> **EXERCISE**:
Count lines with "ToString" below; give only the number.

START SUPPLIED MATERIAL

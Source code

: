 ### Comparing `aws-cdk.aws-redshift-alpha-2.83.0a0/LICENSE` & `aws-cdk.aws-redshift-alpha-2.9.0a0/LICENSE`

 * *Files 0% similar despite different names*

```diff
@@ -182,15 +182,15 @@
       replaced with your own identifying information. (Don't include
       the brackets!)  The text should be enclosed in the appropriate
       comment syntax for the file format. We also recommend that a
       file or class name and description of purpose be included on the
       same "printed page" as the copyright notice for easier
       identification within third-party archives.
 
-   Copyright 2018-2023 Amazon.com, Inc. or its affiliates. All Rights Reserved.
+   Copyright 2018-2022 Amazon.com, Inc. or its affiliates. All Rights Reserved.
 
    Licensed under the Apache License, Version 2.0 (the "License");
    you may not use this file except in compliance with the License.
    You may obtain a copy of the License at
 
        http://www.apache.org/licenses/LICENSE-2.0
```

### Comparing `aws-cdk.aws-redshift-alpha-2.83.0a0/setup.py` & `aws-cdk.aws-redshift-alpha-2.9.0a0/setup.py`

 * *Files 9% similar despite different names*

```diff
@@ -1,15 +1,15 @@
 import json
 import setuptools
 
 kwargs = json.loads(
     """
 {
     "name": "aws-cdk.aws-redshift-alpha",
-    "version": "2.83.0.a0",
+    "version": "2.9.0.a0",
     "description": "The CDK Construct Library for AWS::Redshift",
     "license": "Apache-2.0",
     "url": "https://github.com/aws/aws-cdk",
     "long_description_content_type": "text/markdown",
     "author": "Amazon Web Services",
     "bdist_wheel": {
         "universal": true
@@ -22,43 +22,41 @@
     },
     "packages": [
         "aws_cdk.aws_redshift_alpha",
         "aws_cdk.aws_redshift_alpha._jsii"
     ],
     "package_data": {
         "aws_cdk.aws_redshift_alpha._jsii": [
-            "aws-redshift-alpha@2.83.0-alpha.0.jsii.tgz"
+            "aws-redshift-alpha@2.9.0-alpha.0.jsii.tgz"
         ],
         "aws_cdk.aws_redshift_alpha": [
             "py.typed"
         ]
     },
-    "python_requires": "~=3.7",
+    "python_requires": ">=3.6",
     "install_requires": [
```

END SUPPLIED MATERIAL
START SUPPLIED MATERIAL

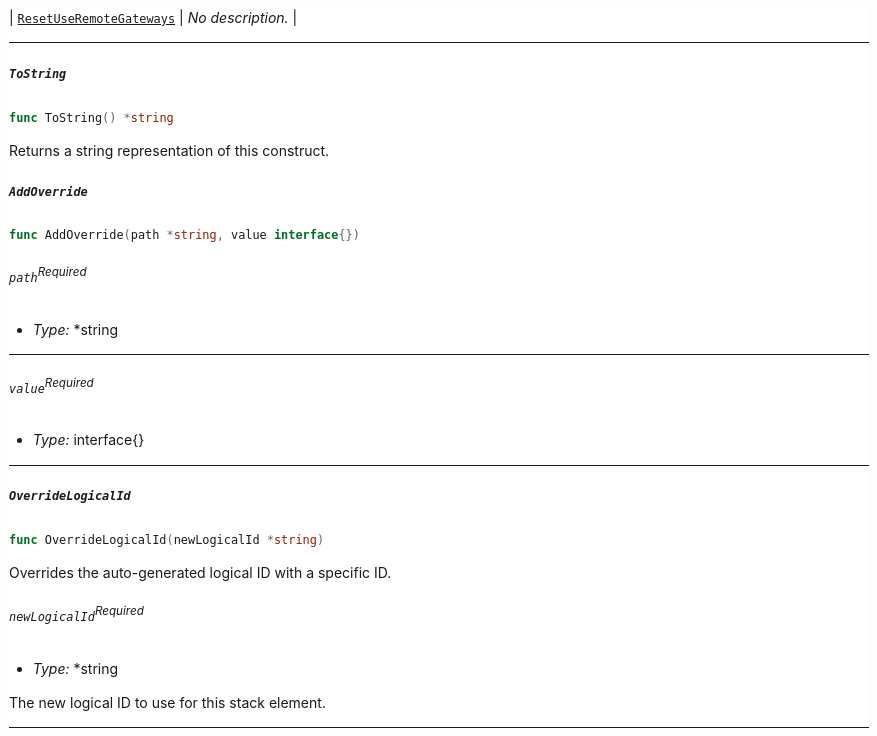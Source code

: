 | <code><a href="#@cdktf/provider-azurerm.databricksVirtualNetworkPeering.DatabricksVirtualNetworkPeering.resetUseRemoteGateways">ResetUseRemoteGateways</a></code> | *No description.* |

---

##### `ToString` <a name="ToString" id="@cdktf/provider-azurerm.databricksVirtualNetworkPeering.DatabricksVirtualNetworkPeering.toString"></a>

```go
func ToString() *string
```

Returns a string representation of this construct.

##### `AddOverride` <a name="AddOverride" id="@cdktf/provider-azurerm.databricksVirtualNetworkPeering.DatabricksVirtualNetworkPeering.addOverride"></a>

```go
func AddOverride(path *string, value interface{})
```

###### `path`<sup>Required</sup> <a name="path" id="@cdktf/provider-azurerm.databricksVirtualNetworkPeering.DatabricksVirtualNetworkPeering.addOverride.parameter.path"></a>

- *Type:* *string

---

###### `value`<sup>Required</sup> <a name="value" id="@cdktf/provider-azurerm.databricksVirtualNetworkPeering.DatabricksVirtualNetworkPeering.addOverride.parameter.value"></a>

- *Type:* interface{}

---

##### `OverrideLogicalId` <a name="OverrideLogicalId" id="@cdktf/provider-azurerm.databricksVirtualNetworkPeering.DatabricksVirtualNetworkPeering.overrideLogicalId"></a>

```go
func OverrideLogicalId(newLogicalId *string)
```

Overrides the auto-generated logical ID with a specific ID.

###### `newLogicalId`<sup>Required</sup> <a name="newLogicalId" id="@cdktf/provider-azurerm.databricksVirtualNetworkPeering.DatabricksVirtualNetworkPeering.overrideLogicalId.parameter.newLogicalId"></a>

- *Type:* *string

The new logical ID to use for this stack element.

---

END SUPPLIED MATERIAL

> **THE COMPLETED TASK**:
2